Michael Auslin has a new essay up at Foreign Policy riffing on the Prime Minister Noda Yoshihiko's semi-summit (no dinner?) with President Barack Obama, the face-saving agreement signed at the last minute regarding redeployment of U.S. forces currently on Okinawa, the changes in Japan's positions on arms exports and the U.S.-drafted Constitution. (Link). It is a reality-based piece, noting what are real changes in the way this blessed land has interpreted the limits set by Article 9.
I am afraid though, that Auslin goes too far by mentioning two subjects one should not bring up in polite company: the F-35 and Abe Shinzo. The F-35 program is imploding under its own weight (E) and one observer even declares the plane a threat to the Japan-U.S. alliance . It would be unseemly of me to say I told you so... but I told you so.
As for former prime minister Abe Shinzo, the wiser course remains to pretend he never happened.
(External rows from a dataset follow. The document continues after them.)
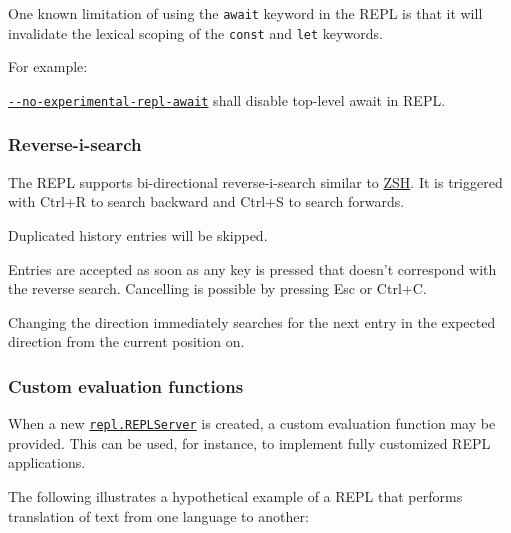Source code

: One known limitation of using the \texttt{await} keyword in the REPL is
that it will invalidate the lexical scoping of the \texttt{const} and
\texttt{let} keywords.

For example:

\begin{Shaded}
\begin{Highlighting}[]
\end{Highlighting}
\end{Shaded}

\href{cli.md\#--no-experimental-repl-await}{\texttt{-\/-no-experimental-repl-await}}
shall disable top-level await in REPL.

\subsubsection{Reverse-i-search}\label{reverse-i-search}

The REPL supports bi-directional reverse-i-search similar to
\href{https://en.wikipedia.org/wiki/Z_shell}{ZSH}. It is triggered with
Ctrl+R to search backward and Ctrl+S to search forwards.

Duplicated history entries will be skipped.

Entries are accepted as soon as any key is pressed that doesn't
correspond with the reverse search. Cancelling is possible by pressing
Esc or Ctrl+C.

Changing the direction immediately searches for the next entry in the
expected direction from the current position on.

\subsubsection{Custom evaluation
functions}\label{custom-evaluation-functions}

When a new \hyperref[class-replserver]{\texttt{repl.REPLServer}} is
created, a custom evaluation function may be provided. This can be used,
for instance, to implement fully customized REPL applications.

The following illustrates a hypothetical example of a REPL that performs
translation of text from one language to another:

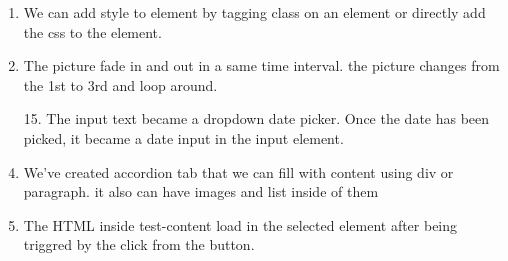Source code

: \documentclass[12pt,titlepage]{article}
\begin{document}
\begin{enumerate}
    \item We can add style to element by tagging class on an element or directly add the css to the element.
    \item The picture fade in and out in a same time interval. the picture changes from the 1st to 3rd and loop around.
    \item[15.] The input text became a dropdown date picker. Once the date has been picked, it became a date input in the input element.
    \item We've created accordion tab that we can fill with content using div or paragraph. it also can have images and list inside of them
    \item The HTML inside test-content load in the selected element after being triggred by the click from the button.
\end{enumerate}
\end{document}
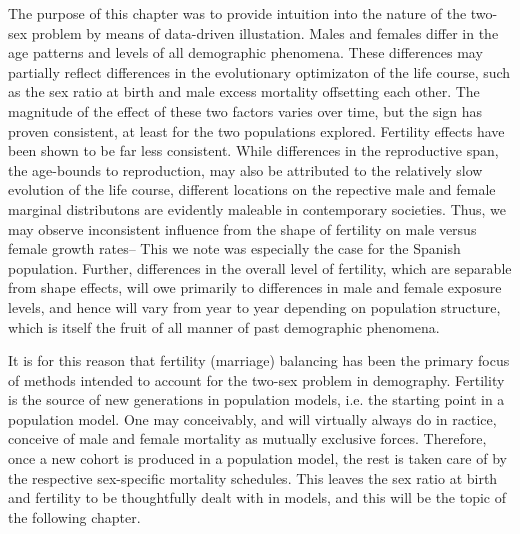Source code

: \FloatBarrier

The purpose of this chapter was to provide intuition into the nature of the
two-sex problem by means of data-driven illustation. Males and females differ in
the age patterns and levels of all demographic phenomena. These differences
may partially reflect differences in the evolutionary optimizaton of the life
course, such as the sex ratio at birth and male excess mortality offsetting each
other. The magnitude of the effect of these two factors varies over time, but
the sign has proven consistent, at least for the two populations explored.
Fertility effects have been shown to be far less consistent. While differences
in the reproductive span, the age-bounds to reproduction, may also be attributed
to the relatively slow evolution of the life course, different locations on the
repective male and female marginal distributons are evidently maleable in
contemporary societies. Thus, we may observe inconsistent influence from the
shape of fertility on male versus female growth rates-- This we note was
especially the case for the Spanish population. Further, differences in the
overall level of fertility, which are separable from shape effects, will 
owe primarily to differences in male and female exposure levels, and hence will vary
from year to year depending on population structure, which is itself the fruit
of all manner of past demographic phenomena.

It is for this reason that fertility (marriage) balancing has been the primary
focus of methods intended to account for the two-sex problem in demography.
Fertility is the source of new generations in population models, i.e. the
starting point in a population model. One may conceivably, and will virtually
always do in ractice, conceive of male and female mortality as mutually
exclusive forces. Therefore, once a new cohort is produced in a population
model, the rest is taken care of by the respective sex-specific mortality
schedules. This leaves the sex ratio at birth and fertility to be
thoughtfully dealt with in models, and this will be the topic of the following
chapter.
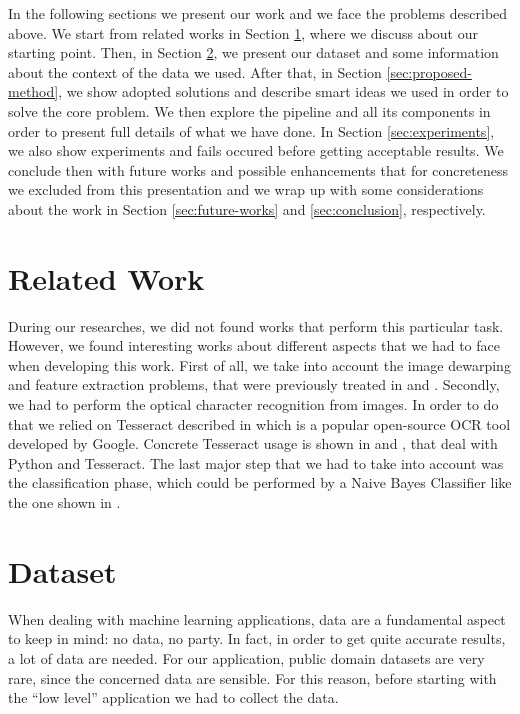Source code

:\documentclass[10pt,twocolumn,letterpaper]{article}
\begin{document}
In the following sections we present our work and we face the problems
described above. We start from related works in Section
\ref{sec:related-work}, where we discuss about our starting
point. Then, in Section \ref{sec:dataset}, we present our dataset and
some information about the context of the data we used. After that, in
Section \ref{sec:proposed-method}, we show adopted solutions and
describe smart ideas we used in order to solve the core problem. We
then explore the pipeline and all its components in order to present
full details of what we have done. In Section \ref{sec:experiments},
we also show experiments and fails occured before getting acceptable
results. We conclude then with future works and possible enhancements
that for concreteness we excluded from this presentation and we wrap
up with some considerations about the work in Section
\ref{sec:future-works} and \ref{sec:conclusion}, respectively.

\section{Related Work}
\label{sec:related-work}

During our researches, we did not found works that perform this
particular task. However, we found interesting works about different
aspects that we had to face when developing this work.  First of all, we
take into account the image dewarping and feature extraction problems,
that were previously treated in \cite{Korber18} and \cite{AbbasHussain17}.
Secondly, we had to perform the optical character recognition from
images. In order to do that we relied on Tesseract described in
\cite{Smith07} which is a popular open-source OCR tool developed by
Google. Concrete Tesseract usage is shown in \cite{Benabderrazak20}
and \cite{ZelicSable20}, that deal with Python and Tesseract. The
last major step that we had to take into account was the
classification phase, which could be performed by a Naive Bayes
Classifier like the one shown in \cite{ScikitTextDataTutorial}.

\section{Dataset}
\label{sec:dataset}

When dealing with machine learning applications, data are a
fundamental aspect to keep in mind: no data, no party. In fact, in
order to get quite accurate results, a lot of data are needed. For our
application, public domain datasets are very rare, since the concerned data are sensible. For this reason, before
starting with the ``low level'' application we had to collect the
data.
\end{document}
Even his good ideas are not being copied.
To every Auslin, who knows something about the Constitution and how difficult it would be to alter it, there are a passel commentators blessedly ignorant of it.
The winner of this year's I Don't Know Me No Constitution Award goes to the milbloggers at TIME magazine, who are making this something of a bad habit.
Where to begin when a post begins with this humdinger of an assertion?
The prospect of U.S. and Japanese troops fighting side by side in the next land war in Asia — and heaven forbid the need for either — comes a step closer with a little-noted provision in U.S. realignment plans announced last week."Fighting side by side in the next land war in Asia" - takes the breath away, does it not?
(Link)
Yes, I have noticed that the motto of the milblogs of TIME magazine is "Where military intelligence is not a contradiction in terms."